PROBLEM DESCRIPTION
Number of lines below with "device": work it out and reply with that number only.

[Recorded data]
[Start of section]

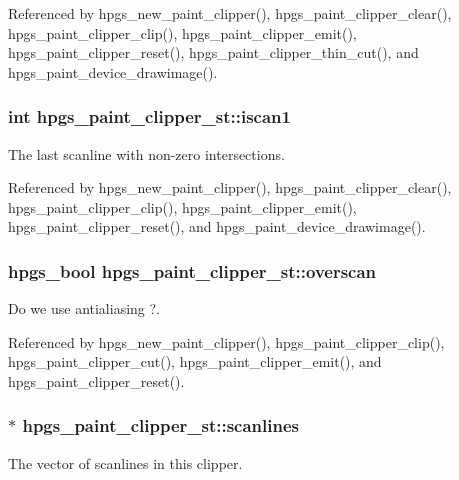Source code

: Referenced by hpgs\_\-new\_\-paint\_\-clipper(), hpgs\_\-paint\_\-clipper\_\-clear(), hpgs\_\-paint\_\-clipper\_\-clip(), hpgs\_\-paint\_\-clipper\_\-emit(), hpgs\_\-paint\_\-clipper\_\-reset(), hpgs\_\-paint\_\-clipper\_\-thin\_\-cut(), and hpgs\_\-paint\_\-device\_\-drawimage().

\subsubsection[{iscan1}]{\setlength{\rightskip}{0pt plus 5cm}int {\bf hpgs\_\-paint\_\-clipper\_\-st::iscan1}}\label{structhpgs__paint__clipper__st_ac2711333e8f5dfc95b6a33f0c4954b6f}
The last scanline with non-\/zero intersections. 

Referenced by hpgs\_\-new\_\-paint\_\-clipper(), hpgs\_\-paint\_\-clipper\_\-clear(), hpgs\_\-paint\_\-clipper\_\-clip(), hpgs\_\-paint\_\-clipper\_\-emit(), hpgs\_\-paint\_\-clipper\_\-reset(), and hpgs\_\-paint\_\-device\_\-drawimage().

\subsubsection[{overscan}]{\setlength{\rightskip}{0pt plus 5cm}hpgs\_\-bool {\bf hpgs\_\-paint\_\-clipper\_\-st::overscan}}\label{structhpgs__paint__clipper__st_ab0fe1dce067b9c2fdbceb38bbe496e02}
Do we use antialiasing ?. 

Referenced by hpgs\_\-new\_\-paint\_\-clipper(), hpgs\_\-paint\_\-clipper\_\-clip(), hpgs\_\-paint\_\-clipper\_\-cut(), hpgs\_\-paint\_\-clipper\_\-emit(), and hpgs\_\-paint\_\-clipper\_\-reset().

\subsubsection[{scanlines}]{$\ast$ {\bf hpgs\_\-paint\_\-clipper\_\-st::scanlines}}\label{structhpgs__paint__clipper__st_a0bb91ce08576e1de31698acf4edb5a53}
The vector of scanlines in this clipper.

[End of section]

TASK RESULT
2